[YOUR TASK]:
Return every line below exactly.

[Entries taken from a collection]
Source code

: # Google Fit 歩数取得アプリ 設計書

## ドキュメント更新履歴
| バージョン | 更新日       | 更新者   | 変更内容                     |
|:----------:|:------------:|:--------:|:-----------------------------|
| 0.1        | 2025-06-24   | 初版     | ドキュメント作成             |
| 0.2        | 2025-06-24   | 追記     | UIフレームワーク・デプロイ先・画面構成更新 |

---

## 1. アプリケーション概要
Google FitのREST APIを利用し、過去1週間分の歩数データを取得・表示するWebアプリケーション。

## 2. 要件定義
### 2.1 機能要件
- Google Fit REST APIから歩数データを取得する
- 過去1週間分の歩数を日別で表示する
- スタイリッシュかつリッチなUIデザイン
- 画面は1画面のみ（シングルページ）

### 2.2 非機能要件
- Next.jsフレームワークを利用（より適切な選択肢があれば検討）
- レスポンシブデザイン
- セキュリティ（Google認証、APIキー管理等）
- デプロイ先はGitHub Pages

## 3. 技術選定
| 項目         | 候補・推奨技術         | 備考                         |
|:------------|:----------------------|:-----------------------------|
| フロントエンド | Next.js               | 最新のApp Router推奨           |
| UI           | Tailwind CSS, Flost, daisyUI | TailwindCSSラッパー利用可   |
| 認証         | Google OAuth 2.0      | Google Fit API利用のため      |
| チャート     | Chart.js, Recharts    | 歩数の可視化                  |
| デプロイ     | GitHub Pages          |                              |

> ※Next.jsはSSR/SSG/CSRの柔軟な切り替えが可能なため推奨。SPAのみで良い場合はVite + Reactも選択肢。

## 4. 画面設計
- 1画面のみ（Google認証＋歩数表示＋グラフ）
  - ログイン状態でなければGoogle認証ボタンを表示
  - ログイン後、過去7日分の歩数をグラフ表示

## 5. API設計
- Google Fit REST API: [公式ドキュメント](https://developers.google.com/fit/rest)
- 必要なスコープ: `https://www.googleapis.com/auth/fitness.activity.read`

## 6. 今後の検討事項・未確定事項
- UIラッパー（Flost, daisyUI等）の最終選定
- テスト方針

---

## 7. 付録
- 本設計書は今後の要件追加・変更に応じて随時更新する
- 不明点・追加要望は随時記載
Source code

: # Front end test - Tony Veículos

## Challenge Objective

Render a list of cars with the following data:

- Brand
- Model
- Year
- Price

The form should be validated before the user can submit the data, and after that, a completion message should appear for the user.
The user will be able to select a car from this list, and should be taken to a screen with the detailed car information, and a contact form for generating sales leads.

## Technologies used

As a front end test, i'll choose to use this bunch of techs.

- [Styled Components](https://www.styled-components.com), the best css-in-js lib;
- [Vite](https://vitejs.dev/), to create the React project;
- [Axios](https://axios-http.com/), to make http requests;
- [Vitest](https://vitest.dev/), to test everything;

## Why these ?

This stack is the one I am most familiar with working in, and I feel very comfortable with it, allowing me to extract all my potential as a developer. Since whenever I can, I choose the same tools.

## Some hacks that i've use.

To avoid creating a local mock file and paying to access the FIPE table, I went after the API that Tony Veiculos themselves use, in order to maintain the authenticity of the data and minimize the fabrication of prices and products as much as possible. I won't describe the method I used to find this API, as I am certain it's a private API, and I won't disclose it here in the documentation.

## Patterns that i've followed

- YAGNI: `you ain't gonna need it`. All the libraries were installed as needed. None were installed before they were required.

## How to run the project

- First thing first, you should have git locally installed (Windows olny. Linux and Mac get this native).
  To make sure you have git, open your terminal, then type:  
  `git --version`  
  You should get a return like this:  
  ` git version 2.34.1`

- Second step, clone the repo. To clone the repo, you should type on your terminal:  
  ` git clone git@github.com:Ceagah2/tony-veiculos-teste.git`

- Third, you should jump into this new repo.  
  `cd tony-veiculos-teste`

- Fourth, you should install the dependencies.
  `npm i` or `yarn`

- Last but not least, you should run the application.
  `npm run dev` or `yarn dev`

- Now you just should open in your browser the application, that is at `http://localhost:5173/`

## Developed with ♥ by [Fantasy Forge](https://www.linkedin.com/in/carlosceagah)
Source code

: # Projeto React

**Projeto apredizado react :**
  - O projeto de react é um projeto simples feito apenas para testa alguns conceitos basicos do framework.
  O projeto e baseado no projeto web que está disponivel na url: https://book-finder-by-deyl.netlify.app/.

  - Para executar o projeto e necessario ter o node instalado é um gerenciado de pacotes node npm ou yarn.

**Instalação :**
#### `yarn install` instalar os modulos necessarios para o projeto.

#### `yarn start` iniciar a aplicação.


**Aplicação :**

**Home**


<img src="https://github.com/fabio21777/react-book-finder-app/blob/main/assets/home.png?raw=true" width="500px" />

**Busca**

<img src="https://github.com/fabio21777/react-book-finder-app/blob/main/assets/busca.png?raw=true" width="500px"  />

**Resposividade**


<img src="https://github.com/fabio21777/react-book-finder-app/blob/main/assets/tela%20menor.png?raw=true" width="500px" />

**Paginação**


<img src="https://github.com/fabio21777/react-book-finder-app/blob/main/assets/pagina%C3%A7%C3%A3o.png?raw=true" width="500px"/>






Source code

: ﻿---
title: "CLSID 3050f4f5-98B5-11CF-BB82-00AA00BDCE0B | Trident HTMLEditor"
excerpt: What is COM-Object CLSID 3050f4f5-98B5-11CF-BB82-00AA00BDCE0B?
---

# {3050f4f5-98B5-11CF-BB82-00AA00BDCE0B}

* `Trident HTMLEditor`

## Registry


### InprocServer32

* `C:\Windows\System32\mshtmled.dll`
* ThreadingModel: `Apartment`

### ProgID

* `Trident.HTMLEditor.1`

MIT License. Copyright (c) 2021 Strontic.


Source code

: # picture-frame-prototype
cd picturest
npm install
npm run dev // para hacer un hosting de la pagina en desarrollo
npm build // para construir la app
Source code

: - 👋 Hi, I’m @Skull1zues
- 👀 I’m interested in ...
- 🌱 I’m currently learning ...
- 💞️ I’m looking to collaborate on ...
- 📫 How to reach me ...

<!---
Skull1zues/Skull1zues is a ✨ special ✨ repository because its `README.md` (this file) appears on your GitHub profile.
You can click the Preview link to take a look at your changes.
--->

[ANSWER SECTION]:
Source code

: # Google Fit 歩数取得アプリ 設計書

## ドキュメント更新履歴
| バージョン | 更新日       | 更新者   | 変更内容                     |
|:----------:|:------------:|:--------:|:-----------------------------|
| 0.1        | 2025-06-24   | 初版     | ドキュメント作成             |
| 0.2        | 2025-06-24   | 追記     | UIフレームワーク・デプロイ先・画面構成更新 |

---

## 1. アプリケーション概要
Google FitのREST APIを利用し、過去1週間分の歩数データを取得・表示するWebアプリケーション。

## 2. 要件定義
### 2.1 機能要件
- Google Fit REST APIから歩数データを取得する
- 過去1週間分の歩数を日別で表示する
- スタイリッシュかつリッチなUIデザイン
- 画面は1画面のみ（シングルページ）

### 2.2 非機能要件
- Next.jsフレームワークを利用（より適切な選択肢があれば検討）
- レスポンシブデザイン
- セキュリティ（Google認証、APIキー管理等）
- デプロイ先はGitHub Pages

## 3. 技術選定
| 項目         | 候補・推奨技術         | 備考                         |
|:------------|:----------------------|:-----------------------------|
| フロントエンド | Next.js               | 最新のApp Router推奨           |
| UI           | Tailwind CSS, Flost, daisyUI | TailwindCSSラッパー利用可   |
| 認証         | Google OAuth 2.0      | Google Fit API利用のため      |
| チャート     | Chart.js, Recharts    | 歩数の可視化                  |
| デプロイ     | GitHub Pages          |                              |

> ※Next.jsはSSR/SSG/CSRの柔軟な切り替えが可能なため推奨。SPAのみで良い場合はVite + Reactも選択肢。

## 4. 画面設計
- 1画面のみ（Google認証＋歩数表示＋グラフ）
  - ログイン状態でなければGoogle認証ボタンを表示
  - ログイン後、過去7日分の歩数をグラフ表示

## 5. API設計
- Google Fit REST API: [公式ドキュメント](https://developers.google.com/fit/rest)
- 必要なスコープ: `https://www.googleapis.com/auth/fitness.activity.read`

## 6. 今後の検討事項・未確定事項
- UIラッパー（Flost, daisyUI等）の最終選定
- テスト方針

---

## 7. 付録
- 本設計書は今後の要件追加・変更に応じて随時更新する
- 不明点・追加要望は随時記載
Source code

: # Front end test - Tony Veículos

## Challenge Objective

Render a list of cars with the following data:

- Brand
- Model
- Year
- Price

The form should be validated before the user can submit the data, and after that, a completion message should appear for the user.
The user will be able to select a car from this list, and should be taken to a screen with the detailed car information, and a contact form for generating sales leads.

## Technologies used

As a front end test, i'll choose to use this bunch of techs.

- [Styled Components](https://www.styled-components.com), the best css-in-js lib;
- [Vite](https://vitejs.dev/), to create the React project;
- [Axios](https://axios-http.com/), to make http requests;
- [Vitest](https://vitest.dev/), to test everything;

## Why these ?

This stack is the one I am most familiar with working in, and I feel very comfortable with it, allowing me to extract all my potential as a developer. Since whenever I can, I choose the same tools.

## Some hacks that i've use.

To avoid creating a local mock file and paying to access the FIPE table, I went after the API that Tony Veiculos themselves use, in order to maintain the authenticity of the data and minimize the fabrication of prices and products as much as possible. I won't describe the method I used to find this API, as I am certain it's a private API, and I won't disclose it here in the documentation.

## Patterns that i've followed

- YAGNI: `you ain't gonna need it`. All the libraries were installed as needed. None were installed before they were required.

## How to run the project

- First thing first, you should have git locally installed (Windows olny. Linux and Mac get this native).
  To make sure you have git, open your terminal, then type:  
  `git --version`  
  You should get a return like this:  
  ` git version 2.34.1`

- Second step, clone the repo. To clone the repo, you should type on your terminal:  
  ` git clone git@github.com:Ceagah2/tony-veiculos-teste.git`

- Third, you should jump into this new repo.  
  `cd tony-veiculos-teste`

- Fourth, you should install the dependencies.
  `npm i` or `yarn`

- Last but not least, you should run the application.
  `npm run dev` or `yarn dev`

- Now you just should open in your browser the application, that is at `http://localhost:5173/`

## Developed with ♥ by [Fantasy Forge](https://www.linkedin.com/in/carlosceagah)
Source code

: # Projeto React

**Projeto apredizado react :**
  - O projeto de react é um projeto simples feito apenas para testa alguns conceitos basicos do framework.
  O projeto e baseado no projeto web que está disponivel na url: https://book-finder-by-deyl.netlify.app/.

  - Para executar o projeto e necessario ter o node instalado é um gerenciado de pacotes node npm ou yarn.

**Instalação :**
#### `yarn install` instalar os modulos necessarios para o projeto.

#### `yarn start` iniciar a aplicação.


**Aplicação :**

**Home**


<img src="https://github.com/fabio21777/react-book-finder-app/blob/main/assets/home.png?raw=true" width="500px" />

**Busca**

<img src="https://github.com/fabio21777/react-book-finder-app/blob/main/assets/busca.png?raw=true" width="500px"  />

**Resposividade**


<img src="https://github.com/fabio21777/react-book-finder-app/blob/main/assets/tela%20menor.png?raw=true" width="500px" />

**Paginação**


<img src="https://github.com/fabio21777/react-book-finder-app/blob/main/assets/pagina%C3%A7%C3%A3o.png?raw=true" width="500px"/>






Source code

: ﻿---
title: "CLSID 3050f4f5-98B5-11CF-BB82-00AA00BDCE0B | Trident HTMLEditor"
excerpt: What is COM-Object CLSID 3050f4f5-98B5-11CF-BB82-00AA00BDCE0B?
---

# {3050f4f5-98B5-11CF-BB82-00AA00BDCE0B}

* `Trident HTMLEditor`

## Registry


### InprocServer32

* `C:\Windows\System32\mshtmled.dll`
* ThreadingModel: `Apartment`

### ProgID

* `Trident.HTMLEditor.1`

MIT License. Copyright (c) 2021 Strontic.


Source code

: # picture-frame-prototype
cd picturest
npm install
npm run dev // para hacer un hosting de la pagina en desarrollo
npm build // para construir la app
Source code

: - 👋 Hi, I’m @Skull1zues
- 👀 I’m interested in ...
- 🌱 I’m currently learning ...
- 💞️ I’m looking to collaborate on ...
- 📫 How to reach me ...

<!---
Skull1zues/Skull1zues is a ✨ special ✨ repository because its `README.md` (this file) appears on your GitHub profile.
You can click the Preview link to take a look at your changes.
--->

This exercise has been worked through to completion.